======== Task inputs ========
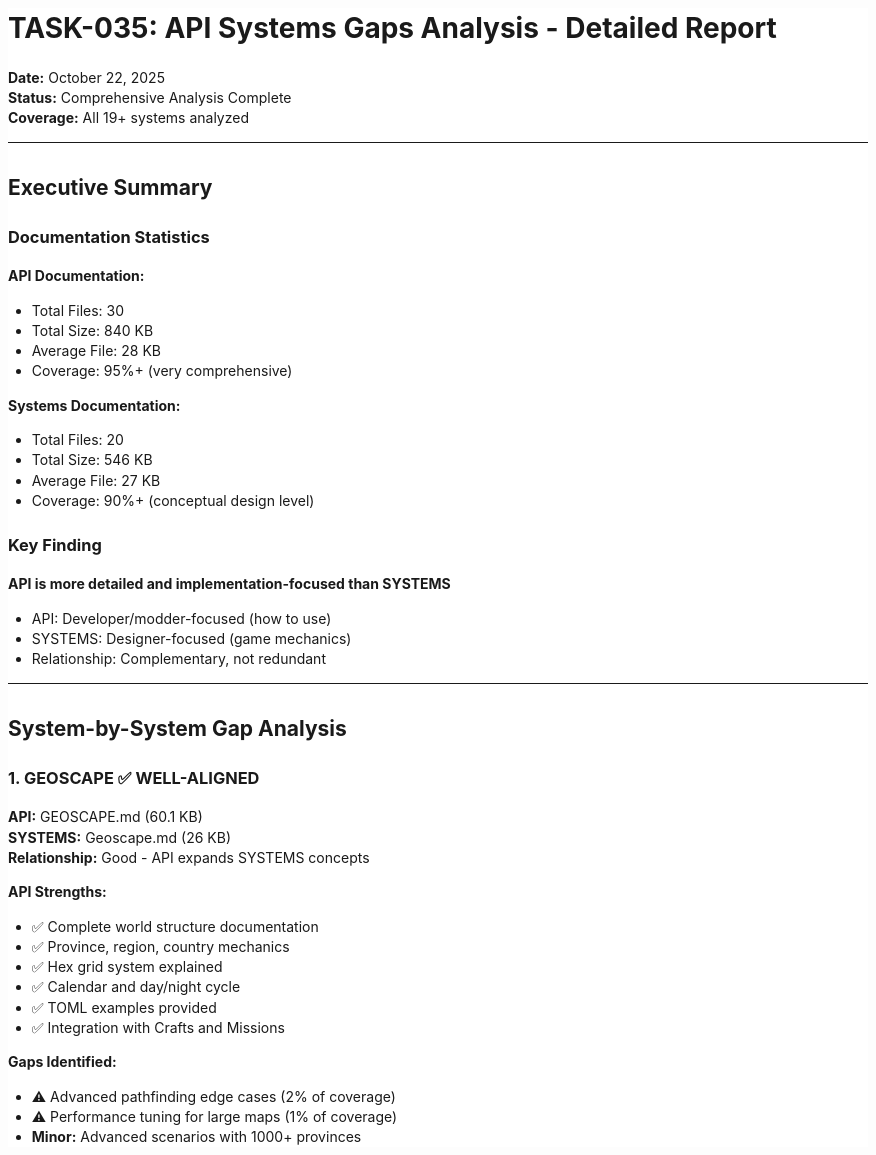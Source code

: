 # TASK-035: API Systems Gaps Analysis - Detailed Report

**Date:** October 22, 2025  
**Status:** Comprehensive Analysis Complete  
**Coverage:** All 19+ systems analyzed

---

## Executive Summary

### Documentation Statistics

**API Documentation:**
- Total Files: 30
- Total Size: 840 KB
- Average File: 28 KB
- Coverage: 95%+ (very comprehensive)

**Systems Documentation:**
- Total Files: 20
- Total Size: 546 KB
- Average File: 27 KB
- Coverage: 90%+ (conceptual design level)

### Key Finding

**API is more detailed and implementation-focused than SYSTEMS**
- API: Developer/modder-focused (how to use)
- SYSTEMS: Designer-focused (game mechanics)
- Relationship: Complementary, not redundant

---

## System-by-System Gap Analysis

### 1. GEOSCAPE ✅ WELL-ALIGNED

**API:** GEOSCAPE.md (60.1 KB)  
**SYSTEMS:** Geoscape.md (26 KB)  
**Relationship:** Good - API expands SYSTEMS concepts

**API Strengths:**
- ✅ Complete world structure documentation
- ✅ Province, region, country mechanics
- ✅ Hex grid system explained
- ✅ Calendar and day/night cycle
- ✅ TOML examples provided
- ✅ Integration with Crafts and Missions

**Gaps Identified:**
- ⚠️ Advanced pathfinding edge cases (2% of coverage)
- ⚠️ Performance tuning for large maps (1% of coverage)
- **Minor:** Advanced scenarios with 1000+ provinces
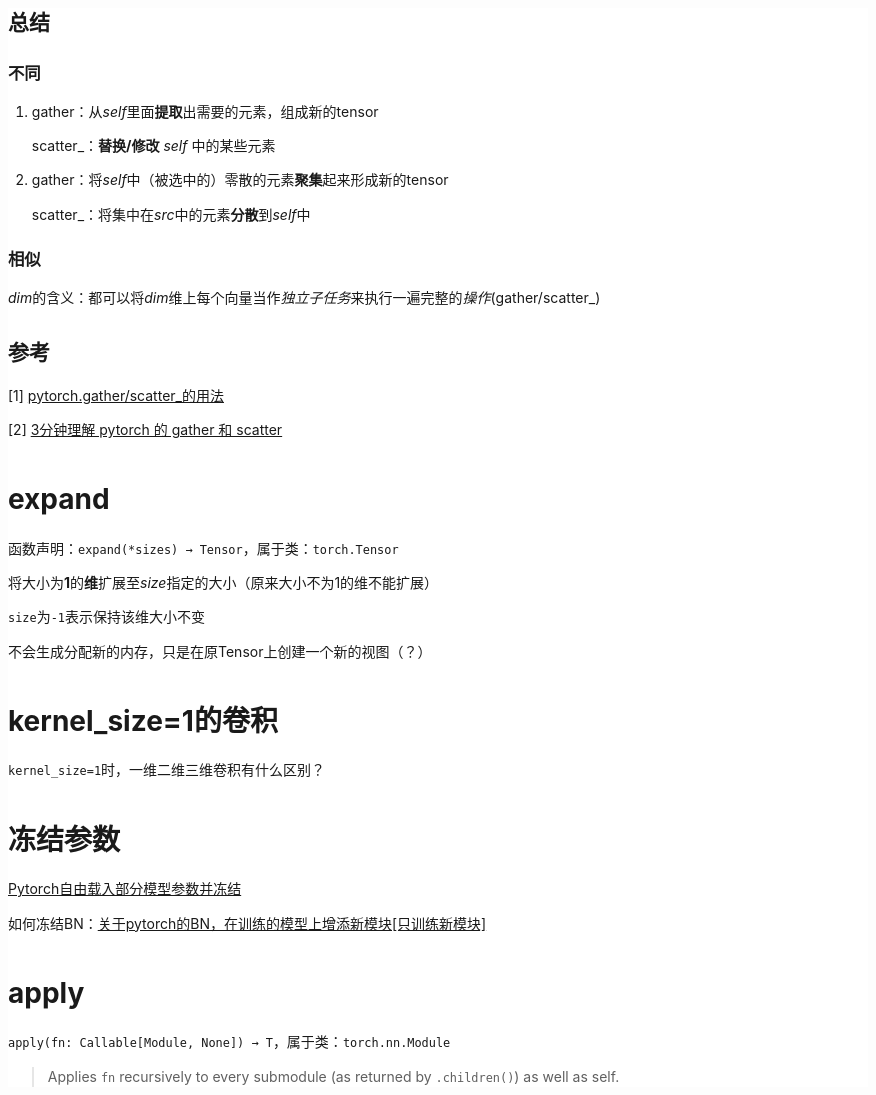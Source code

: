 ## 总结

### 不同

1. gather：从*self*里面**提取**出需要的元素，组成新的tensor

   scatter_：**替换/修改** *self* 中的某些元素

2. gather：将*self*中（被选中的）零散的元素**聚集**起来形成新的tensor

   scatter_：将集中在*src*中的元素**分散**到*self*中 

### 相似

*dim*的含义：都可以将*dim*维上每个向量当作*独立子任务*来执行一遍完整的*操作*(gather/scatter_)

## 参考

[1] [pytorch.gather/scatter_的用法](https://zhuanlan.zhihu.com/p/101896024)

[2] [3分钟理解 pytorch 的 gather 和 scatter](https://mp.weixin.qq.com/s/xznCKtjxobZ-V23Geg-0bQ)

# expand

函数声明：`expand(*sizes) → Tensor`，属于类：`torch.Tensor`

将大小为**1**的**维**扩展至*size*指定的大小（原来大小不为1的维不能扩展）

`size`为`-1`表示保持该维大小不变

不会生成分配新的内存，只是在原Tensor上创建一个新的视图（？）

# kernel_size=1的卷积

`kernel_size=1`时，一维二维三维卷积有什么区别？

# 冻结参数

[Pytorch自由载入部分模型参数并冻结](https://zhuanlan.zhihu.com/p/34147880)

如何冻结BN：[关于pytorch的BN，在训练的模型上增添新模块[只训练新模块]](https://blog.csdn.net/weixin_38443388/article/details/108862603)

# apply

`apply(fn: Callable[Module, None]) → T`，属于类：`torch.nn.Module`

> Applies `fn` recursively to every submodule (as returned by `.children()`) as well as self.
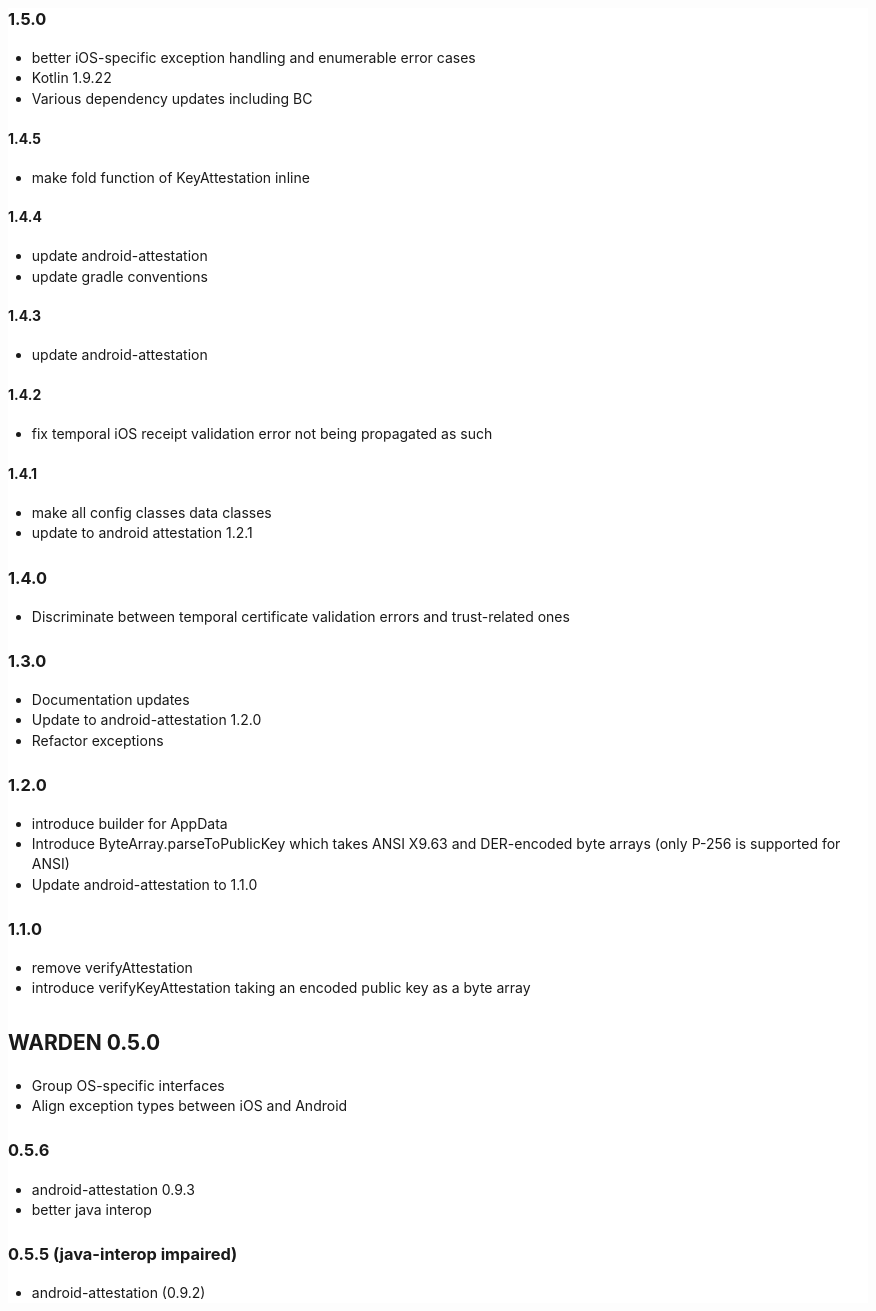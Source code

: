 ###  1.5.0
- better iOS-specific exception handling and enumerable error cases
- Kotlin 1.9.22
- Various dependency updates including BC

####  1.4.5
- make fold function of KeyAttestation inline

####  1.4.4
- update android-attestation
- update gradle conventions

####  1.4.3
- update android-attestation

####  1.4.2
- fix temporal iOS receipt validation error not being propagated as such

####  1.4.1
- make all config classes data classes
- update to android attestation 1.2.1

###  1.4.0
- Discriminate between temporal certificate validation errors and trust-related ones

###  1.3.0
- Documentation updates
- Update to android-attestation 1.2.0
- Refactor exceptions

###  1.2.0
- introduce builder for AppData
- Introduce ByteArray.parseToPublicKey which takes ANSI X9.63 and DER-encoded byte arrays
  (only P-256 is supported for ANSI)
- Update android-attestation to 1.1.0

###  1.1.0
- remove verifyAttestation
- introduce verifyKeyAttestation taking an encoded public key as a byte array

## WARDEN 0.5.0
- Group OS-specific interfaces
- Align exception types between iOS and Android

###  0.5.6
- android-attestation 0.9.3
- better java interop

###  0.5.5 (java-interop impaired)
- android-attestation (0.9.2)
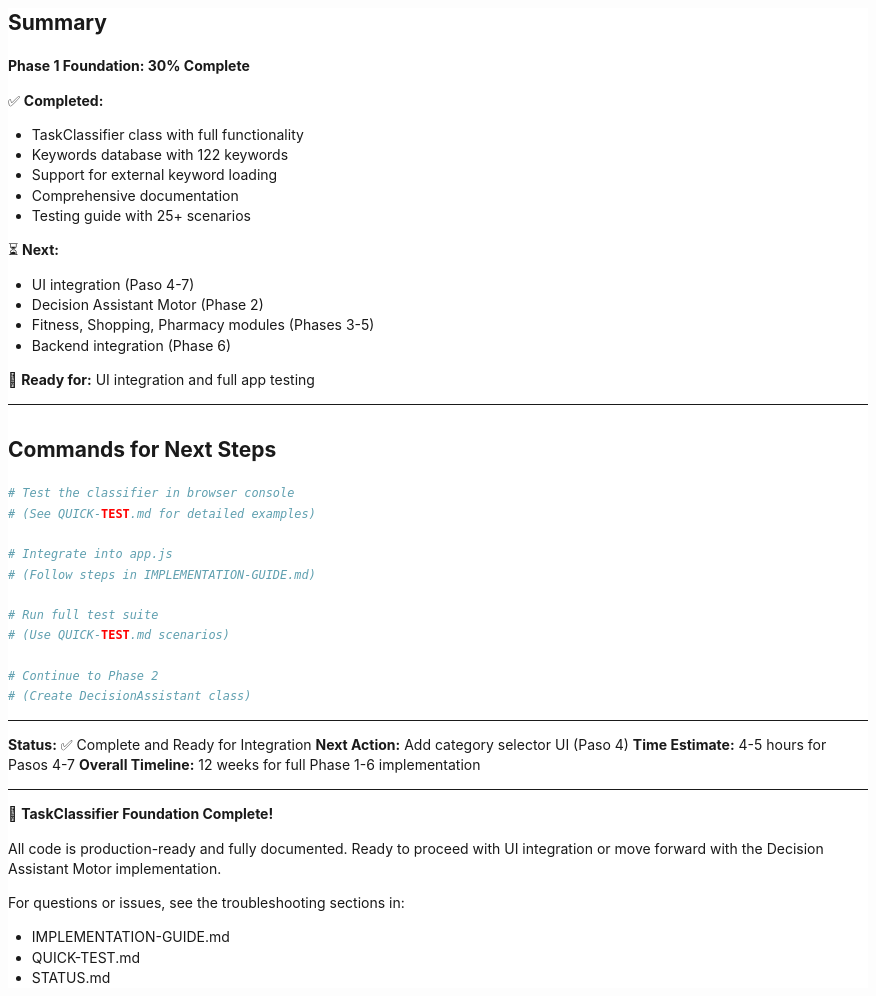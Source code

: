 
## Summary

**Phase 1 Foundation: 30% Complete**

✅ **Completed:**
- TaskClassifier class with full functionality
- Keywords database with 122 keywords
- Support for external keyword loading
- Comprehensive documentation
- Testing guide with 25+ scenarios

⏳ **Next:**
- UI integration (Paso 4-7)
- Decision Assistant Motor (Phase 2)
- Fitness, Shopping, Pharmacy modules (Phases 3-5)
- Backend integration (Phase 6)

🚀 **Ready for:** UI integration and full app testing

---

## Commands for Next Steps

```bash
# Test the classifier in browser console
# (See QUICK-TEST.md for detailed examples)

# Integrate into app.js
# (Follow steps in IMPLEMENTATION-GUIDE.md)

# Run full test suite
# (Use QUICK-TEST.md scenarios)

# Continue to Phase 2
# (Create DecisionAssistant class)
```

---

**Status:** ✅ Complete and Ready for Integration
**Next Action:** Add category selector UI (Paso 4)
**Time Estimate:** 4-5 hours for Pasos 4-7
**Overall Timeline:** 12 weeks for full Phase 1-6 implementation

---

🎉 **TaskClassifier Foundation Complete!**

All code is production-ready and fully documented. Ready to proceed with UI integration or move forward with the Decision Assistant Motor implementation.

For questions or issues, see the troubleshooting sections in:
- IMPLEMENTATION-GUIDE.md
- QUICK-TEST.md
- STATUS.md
========
◆ Task details:
Beginning with the line that contains "UI (Paso 4)", repeat every line through the end of the records and nothing more.

◆ Response to the task:
**Next Action:** Add category selector UI (Paso 4)
**Time Estimate:** 4-5 hours for Pasos 4-7
**Overall Timeline:** 12 weeks for full Phase 1-6 implementation

---

🎉 **TaskClassifier Foundation Complete!**

All code is production-ready and fully documented. Ready to proceed with UI integration or move forward with the Decision Assistant Motor implementation.

For questions or issues, see the troubleshooting sections in:
- IMPLEMENTATION-GUIDE.md
- QUICK-TEST.md
- STATUS.md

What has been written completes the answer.